An article from Trust Pilot on consumer dependence on reviews states that “89% of global consumers check online reviews as part of their online buying journey”. If shoppers will cull through reviews for Target and Amazon purchases, how much more in-depth will they look through reviews for their child’s education?

Does this mean schools should put energy into curating perfect 5-star reviews? Yes! And no. Recent findings show that 53% of global consumers want a “realistic mix of positive and negative reviews”.

While it’s disheartening for a school to have negative reviews, it’s an opportunity to learn, grow, and respond to achieve future success as a school community. When it comes to prompting parents for reviews, choose your moment wisely and make it as easy as possible for them.

Heather Burchfield at The Peck School shared on a recent Q&A that they’ve systematized the process by asking each year’s graduating 8th-grade families after a specific closing ceremony. Not only that, but she includes step-by-step instructions to guide them through each review site.

Heather Burchfield
Director of Strategic Communications & Marketing

The Peck School

It’s a great time to hit them up every year with an email saying, ‘Hey, we’re so sad your family’s leaving our school. We’d really love for you to share your experience. Here [are] three websites where we welcome or really would appreciate you to leave a review. 

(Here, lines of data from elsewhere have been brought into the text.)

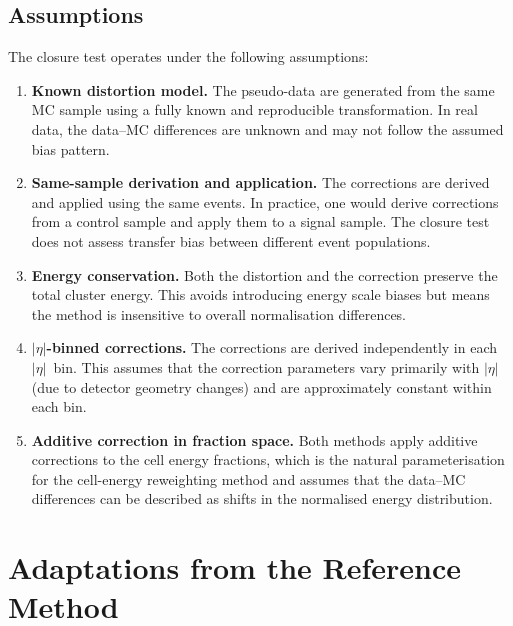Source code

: \documentclass[12pt,a4paper]{article}
\begin{document}
\subsection{Assumptions}
\label{sec:method:assumptions}

The closure test operates under the following assumptions:

\begin{enumerate}
  \item \textbf{Known distortion model.} The pseudo-data are generated from
    the same MC sample using a fully known and reproducible transformation.
    In real data, the data--MC differences are unknown and may not follow the
    assumed bias pattern.
  \item \textbf{Same-sample derivation and application.} The corrections are
    derived and applied using the same events. In practice, one would derive
    corrections from a control sample and apply them to a signal sample. The
    closure test does not assess transfer bias between different event
    populations.
  \item \textbf{Energy conservation.} Both the distortion and the correction
    preserve the total cluster energy. This avoids introducing energy scale
    biases but means the method is insensitive to overall normalisation
    differences.
  \item \textbf{$|\eta|$-binned corrections.} The corrections are derived
    independently in each $|\eta|$~bin. This assumes that the correction
    parameters vary primarily with $|\eta|$ (due to detector geometry changes)
    and are approximately constant within each bin.
  \item \textbf{Additive correction in fraction space.} Both methods apply
    additive corrections to the cell energy fractions, which is the natural
    parameterisation for the cell-energy reweighting method and assumes that
    the data--MC differences can be described as shifts in the normalised
    energy distribution.
\end{enumerate}

\section{Adaptations from the Reference Method}
\label{sec:adaptations}
\end{document}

While you’re thinking up ways to expand your content so the elusive, online researching parents can get a sense of your school, consider diversifying your events to create a lower barrier of entry for them to see it in person.

  • Add in “Small Group Tours” that can sound less intimidating than both a big programmed event like Open House or a personal tour where they’ll be in the spotlight and asked a million questions.
  • Do you offer daytime and evening options for tours? While nothing compares to experiencing your school in action with students present, some parents can’t fit it into their day. Consider adding an evening tour that starts before a big performance or athletic event on campus. Incorporate the event as part of the tour and/or invite student leaders or parent ambassadors to participate in the tour in some way. Pro Tip: If your school has campus lights or sprinklers set on a timer, be sure to adjust those accordingly. 
  • Consider adding a “Preview Day” or “Sip & See” for prospective families to witness your school in action. These low-pressure formats can create a sense of spectatorship versus the sales-oriented feeling Open Houses can have.

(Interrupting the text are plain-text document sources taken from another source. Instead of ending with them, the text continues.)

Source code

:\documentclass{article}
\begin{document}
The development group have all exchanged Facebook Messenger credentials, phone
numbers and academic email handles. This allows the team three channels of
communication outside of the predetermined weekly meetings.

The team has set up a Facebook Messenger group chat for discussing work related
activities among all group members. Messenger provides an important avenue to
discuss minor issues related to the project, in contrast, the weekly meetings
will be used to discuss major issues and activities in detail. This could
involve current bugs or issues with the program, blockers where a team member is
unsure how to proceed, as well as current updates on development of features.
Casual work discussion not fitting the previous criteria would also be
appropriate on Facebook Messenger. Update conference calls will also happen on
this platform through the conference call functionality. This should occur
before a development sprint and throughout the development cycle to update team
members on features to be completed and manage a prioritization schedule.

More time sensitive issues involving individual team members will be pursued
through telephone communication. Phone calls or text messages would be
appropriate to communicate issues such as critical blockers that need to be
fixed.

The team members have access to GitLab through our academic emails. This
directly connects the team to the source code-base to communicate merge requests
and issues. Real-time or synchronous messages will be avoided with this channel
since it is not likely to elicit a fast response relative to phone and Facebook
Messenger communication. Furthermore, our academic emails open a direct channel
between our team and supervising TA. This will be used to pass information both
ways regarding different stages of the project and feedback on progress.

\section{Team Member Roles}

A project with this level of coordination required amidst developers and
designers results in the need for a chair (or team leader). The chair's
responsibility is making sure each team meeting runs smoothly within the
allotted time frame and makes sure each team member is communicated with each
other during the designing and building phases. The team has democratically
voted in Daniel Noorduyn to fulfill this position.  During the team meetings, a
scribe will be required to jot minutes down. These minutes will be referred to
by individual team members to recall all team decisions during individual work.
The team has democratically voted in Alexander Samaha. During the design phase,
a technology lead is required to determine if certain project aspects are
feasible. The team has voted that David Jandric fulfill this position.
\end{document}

In summary, parents are creating a need for an admissions strategy pivot. Schools should focus on quality, storytelling content, authentic social proof, and low-pressure events on campus. If prospective families are deeply researching your school before making themselves known, you want to ensure they have plenty to analyze. By providing informative, engaging content, reviews, and various events, you’ll be well on your way to attracting and connecting with these well-researched parents, even if they skip a step or two in the traditional admissions funnel.